Le cor de Roland
Chroniques de Saint-Denis
Les Chroniques de Saint-Denis sont des chroniques en latin compilées à l'abbaye de Saint-Denis du XIIe au XVe siècle. L'abbaye située à cinq kilomètres au nord de Paris se flattait d'être la mémoire des Capétiens par sa proximité avec le pouvoir et la garde des insignes royaux. Voici ce qui fut écrit après la bataille de Ronceveaux livrée aux Sarrasins :
" Après le combat, Roland mit à sa bouche son cor d'ivoire et commença à corner de toute sa force, afin que si aucuns des chrestiens s'estoient cachez au bois pour la peur des Sarrasins, ils vinssent à lui et fussent à son trèspassement et prennent son épée et son cheval. Lors il sonna l'olifant par si grande vertu qu'il le fendit par le milieu et se rompit les veines et les nerfs du cou. Le son et la voix du cor allèrent jusqu'aux oreilles de Charlemagne qui étoit loin de Roland d'environ huit milles. "
Un cor baladeur !
Voici ce qu'écrivit Léopold Niepce (vice-président de la société littéraire de Lyon, historien d'art, précurseur de la sensibilisation au patrimoine) en 1890 sur le cor de Roland.

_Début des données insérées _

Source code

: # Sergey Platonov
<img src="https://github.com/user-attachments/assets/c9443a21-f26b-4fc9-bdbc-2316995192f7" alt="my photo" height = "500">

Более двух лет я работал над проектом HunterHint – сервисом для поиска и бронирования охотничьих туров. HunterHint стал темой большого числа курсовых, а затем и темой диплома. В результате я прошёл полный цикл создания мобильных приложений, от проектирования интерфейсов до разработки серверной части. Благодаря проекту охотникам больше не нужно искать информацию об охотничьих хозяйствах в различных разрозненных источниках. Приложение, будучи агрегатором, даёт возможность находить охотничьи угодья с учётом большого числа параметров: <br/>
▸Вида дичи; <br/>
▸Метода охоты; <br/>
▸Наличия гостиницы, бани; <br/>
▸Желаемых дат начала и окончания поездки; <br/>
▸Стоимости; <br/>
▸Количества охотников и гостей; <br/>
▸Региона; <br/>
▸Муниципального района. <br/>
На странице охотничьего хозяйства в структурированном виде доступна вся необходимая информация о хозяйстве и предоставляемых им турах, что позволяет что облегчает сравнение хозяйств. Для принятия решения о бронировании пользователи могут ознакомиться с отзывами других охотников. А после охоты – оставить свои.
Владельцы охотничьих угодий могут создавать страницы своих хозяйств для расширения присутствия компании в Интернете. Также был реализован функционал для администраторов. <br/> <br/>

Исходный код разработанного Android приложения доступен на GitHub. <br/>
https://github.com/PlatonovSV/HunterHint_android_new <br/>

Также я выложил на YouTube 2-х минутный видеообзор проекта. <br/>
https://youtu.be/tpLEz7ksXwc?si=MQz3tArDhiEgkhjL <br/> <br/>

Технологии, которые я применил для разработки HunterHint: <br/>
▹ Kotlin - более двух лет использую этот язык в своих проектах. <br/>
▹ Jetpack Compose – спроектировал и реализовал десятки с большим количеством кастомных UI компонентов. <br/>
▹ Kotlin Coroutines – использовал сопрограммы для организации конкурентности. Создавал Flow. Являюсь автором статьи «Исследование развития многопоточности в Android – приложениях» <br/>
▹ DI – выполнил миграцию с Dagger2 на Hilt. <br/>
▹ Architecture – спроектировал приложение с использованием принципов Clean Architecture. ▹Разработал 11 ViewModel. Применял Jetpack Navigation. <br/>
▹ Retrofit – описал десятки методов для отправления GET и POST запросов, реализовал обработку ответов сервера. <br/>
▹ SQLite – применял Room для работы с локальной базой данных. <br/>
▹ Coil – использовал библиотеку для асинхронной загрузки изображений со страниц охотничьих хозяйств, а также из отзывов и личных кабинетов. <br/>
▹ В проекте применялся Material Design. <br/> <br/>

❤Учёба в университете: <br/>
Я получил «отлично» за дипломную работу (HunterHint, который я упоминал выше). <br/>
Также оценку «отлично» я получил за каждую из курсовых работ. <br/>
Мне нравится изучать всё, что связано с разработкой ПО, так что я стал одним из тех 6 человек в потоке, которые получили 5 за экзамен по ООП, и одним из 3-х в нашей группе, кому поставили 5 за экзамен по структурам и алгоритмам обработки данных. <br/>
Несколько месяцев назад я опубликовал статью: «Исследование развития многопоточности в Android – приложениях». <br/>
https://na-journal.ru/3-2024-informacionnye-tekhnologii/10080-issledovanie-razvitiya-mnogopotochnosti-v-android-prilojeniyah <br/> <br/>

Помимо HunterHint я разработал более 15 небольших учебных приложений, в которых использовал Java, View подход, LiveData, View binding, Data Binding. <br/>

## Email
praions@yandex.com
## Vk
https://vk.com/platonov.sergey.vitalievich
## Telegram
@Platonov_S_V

Jadis, les moines de l'Ile-Barbe au nord de Lyon, conservaient avec un soin pieux dans leurs archives, au château de l'Ile, un cor que la tradition dit avoir appartenu au fameux palatin Roland. Ce cor était en ivoire et pesait six livres et demie; son embouchure manquait. L'intérieur du pavillon était peint en rouge. Sur le côté étaient écrits ces mots : " L'an mil quatre cent quatre-vingt-onze, le 11 juillet, abbé de la dite isle, d'Albon. "
L'un des membres de l'illustre famille de Mont-d'Or, laquelle avait son tombeau dans l'église de l'Ile-Barbe, s'était plu à faire don à l'abbaye, de ce cor de Roland, dont cette maison prétendait descendre. Il s'était réservé, en faisant ce don, le droit d'aller tous les ans à l'abbaye, le jour de l'Ascension, et de l'exposer à la vénération des fidèles, très nombreux ce jour à l'abbaye de l'Ile-Barbe. Il s'était réservé, en outre, la faculté de prendre deux emboutées (poignées) des offrandes faites à l'autel de la chapelle Notre-Dame, par les pèlerins et de les distribuer aux pauvres. "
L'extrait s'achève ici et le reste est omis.